Postby admin » Sat Sep 17, 2022 12:41 am

DOJ Has No Option But To Appeal’: Brandon Van Grack
by Nicole Wallace
MSNBC
Sep 16, 2022

Former senior national security official at the Department of Justice Brandon Van Grack reacts to Judge Aileen Cannon yet again denying the Department of Justice access to roughly 100 classified documents



Transcript

[Nicole Wallace] TAKE TRUMP OUT OF IT JUST FOR A SECOND. WHAT IS CANNON GETTING WRONG ABOUT THE MATERIAL THAT'S BEEN SEIZED?

>> [Brandon Van Grack] WELL, PART OF IT IS IN TERMS OF HER AUTHORITY TO DETERMINE WHAT THAT MATERIAL IS. IT IS IN TERMS OF DEFINING WHAT IS CLASSIFIED INFORMATION, WHAT IS NATIONAL SECURITY INFORMATION, THAT SHOULD BE RESTRICTED, THAT SHOULD BE CONTROLLED. THAT'S THE PURVIEW OF THE PRESIDENT OF THE UNITED STATES, BECAUSE HE OR SHE IS COMMANDER IN CHIEF. AND THE SUPREME COURT HAS CODIFIED THAT. THAT'S SORT OF A LONG-STANDING PRINCIPLE. AND IN HER OPINION, SHE CHALLENGES THE REPRESENTATION OF THE DEPARTMENT OF JUSTICE AND SAYS ULTIMATELY, "I DON'T KNOW IF I SHOULD TRUST THIS REPRESENTATION AND, THEREFORE, WE SHOULD PROVIDE THIS CLASSIFIED INFORMATION TO A SPECIAL MASTER. AND ULTIMATELY, AFFORD THIS JUDGE THE ABILITY TO DETERMINE WHAT IS CLASSIFIED." AND THAT'S JUST NOT THE ROLE OF THE JUDICIAL BRANCH. THAT'S NOT THE ROLE OF THIS JUDGE.

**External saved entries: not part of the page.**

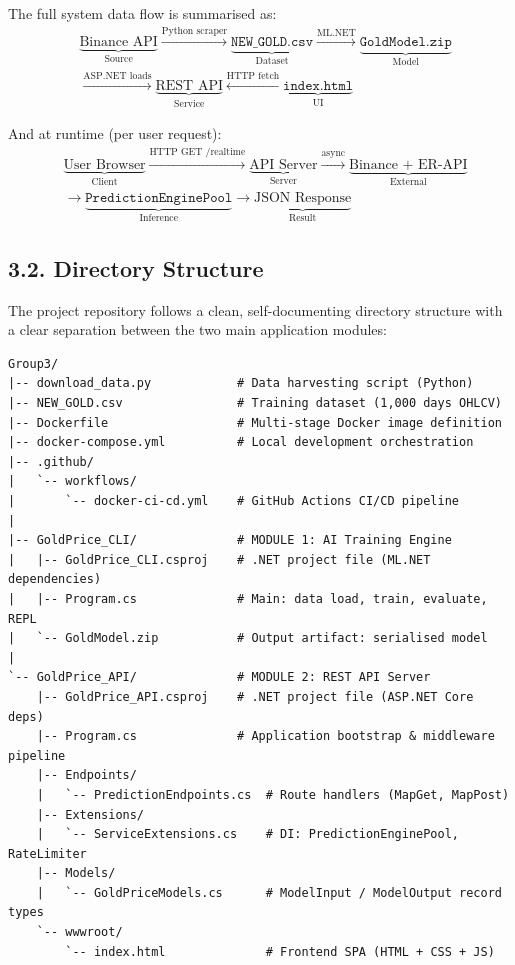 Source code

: The full system data flow is summarised as:
\[
\begin{aligned}
&\underbrace{\text{Binance API}}_{\text{Source}} \xrightarrow{\text{Python scraper}} \underbrace{\texttt{NEW\_GOLD.csv}}_{\text{Dataset}} \xrightarrow{\text{ML.NET}} \underbrace{\texttt{GoldModel.zip}}_{\text{Model}} \\
&\xrightarrow{\text{ASP.NET loads}} \underbrace{\text{REST API}}_{\text{Service}} \xleftarrow{\text{HTTP fetch}} \underbrace{\texttt{index.html}}_{\text{UI}}
\end{aligned}
\]

And at runtime (per user request):
\[
\begin{aligned}
&\underbrace{\text{User Browser}}_{\text{Client}} \xrightarrow{\text{HTTP GET /realtime}} \underbrace{\text{API Server}}_{\text{Server}} \xrightarrow{\text{async}} \underbrace{\text{Binance + ER-API}}_{\text{External}} \\
&\rightarrow \underbrace{\texttt{PredictionEnginePool}}_{\text{Inference}} \rightarrow \underbrace{\text{JSON Response}}_{\text{Result}}
\end{aligned}
\]

\subsection{3.2. Directory Structure}

The project repository follows a clean, self-documenting directory structure with a clear separation between the two main application modules:

\begin{lstlisting}[language={}, numbers=none, frame=single, basicstyle=\ttfamily\footnotesize]
Group3/
|-- download_data.py            # Data harvesting script (Python)
|-- NEW_GOLD.csv                # Training dataset (1,000 days OHLCV)
|-- Dockerfile                  # Multi-stage Docker image definition
|-- docker-compose.yml          # Local development orchestration
|-- .github/
|   `-- workflows/
|       `-- docker-ci-cd.yml    # GitHub Actions CI/CD pipeline
|
|-- GoldPrice_CLI/              # MODULE 1: AI Training Engine
|   |-- GoldPrice_CLI.csproj    # .NET project file (ML.NET dependencies)
|   |-- Program.cs              # Main: data load, train, evaluate, REPL
|   `-- GoldModel.zip           # Output artifact: serialised model
|
`-- GoldPrice_API/              # MODULE 2: REST API Server
    |-- GoldPrice_API.csproj    # .NET project file (ASP.NET Core deps)
    |-- Program.cs              # Application bootstrap & middleware pipeline
    |-- Endpoints/
    |   `-- PredictionEndpoints.cs  # Route handlers (MapGet, MapPost)
    |-- Extensions/
    |   `-- ServiceExtensions.cs    # DI: PredictionEnginePool, RateLimiter
    |-- Models/
    |   `-- GoldPriceModels.cs      # ModelInput / ModelOutput record types
    `-- wwwroot/
        `-- index.html              # Frontend SPA (HTML + CSS + JS)
\end{lstlisting}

>> [Nicole Wallace] AND I SAID TAKE TRUMP OUT OF IT FOR A SECOND, BECAUSE I THINK, LIKE EVERYTHING INVOLVING TRUMP, IT MUDDLES EVERYTHING. BUT I THINK IT'S AN IMPORTANT DISTINCTION. YOU'RE SAYING CLASSIFIED INFORMATION BELONGS TO THE GOVERNMENT THAT CLASSIFIED IT. AND WHETHER TRUMP DECLASSIFIED CERTAIN THINGS OR NOT, IS IRRELEVANT TO WHAT HAS BEEN SEIZED. TALK ABOUT THE CHAIN OF CUSTODY NOW BEFORE IT COULD EVEN GET BACK INTO THE HANDS OF THE GOVERNMENT.

>> [Brandon Van Grack] RIGHT NOW THE GOVERNMENT STILL HAS THAT INFORMATION.

>> [Nicole Wallace] BUT CAN'T USE IT.

>> [Brandon Van Grack] IT CAN'T -- WELL, IT CAN'T USE IT FOR ITS CRIMINAL INVESTIGATION, AND THIS IS WHERE THE JUDGE SORT OF SPLIT HAIRS, AND SAID, "FOR THE NATIONAL SECURITY ASSESSMENT, TO DETERMINE WHAT DAMAGE HAS BEEN CAUSED, IT CAN BE USED." BUT THE GOVERNMENT'S POINT IS, YOU CANNOT SEPARATE THAT FROM THE CRIMINAL INVESTIGATION. WHAT THE FBI IS DOING RIGHT NOW IS ESSENTIAL TO DETERMINING WHAT DAMAGE MAY HAVE OCCURRED, AND HOW TO -- HOW TO MITIGATE IT. THEY NEED TO KNOW WHO MAY HAVE HAD ACCESS TO THAT CLASSIFIED INFORMATION. WHERE WAS IT STORED. THAT IS -- THAT IS ESSENTIAL, BECAUSE DAMAGE OCCURS IF THIS CLASSIFIED INFORMATION WAS -- SOMEONE HAD UNAUTHORIZED ACCESS TO IT. AND THE MORE SPECIFICITY THEY HAVE, THE BETTER THEY CAN DETERMINE THE DAMAGE, THE BETTER THEY CAN MITIGATE IT. AND RIGHT NOW THE GOVERNMENT DOES NOT HAVE THE ABILITY TO MAKE THAT DETERMINATION.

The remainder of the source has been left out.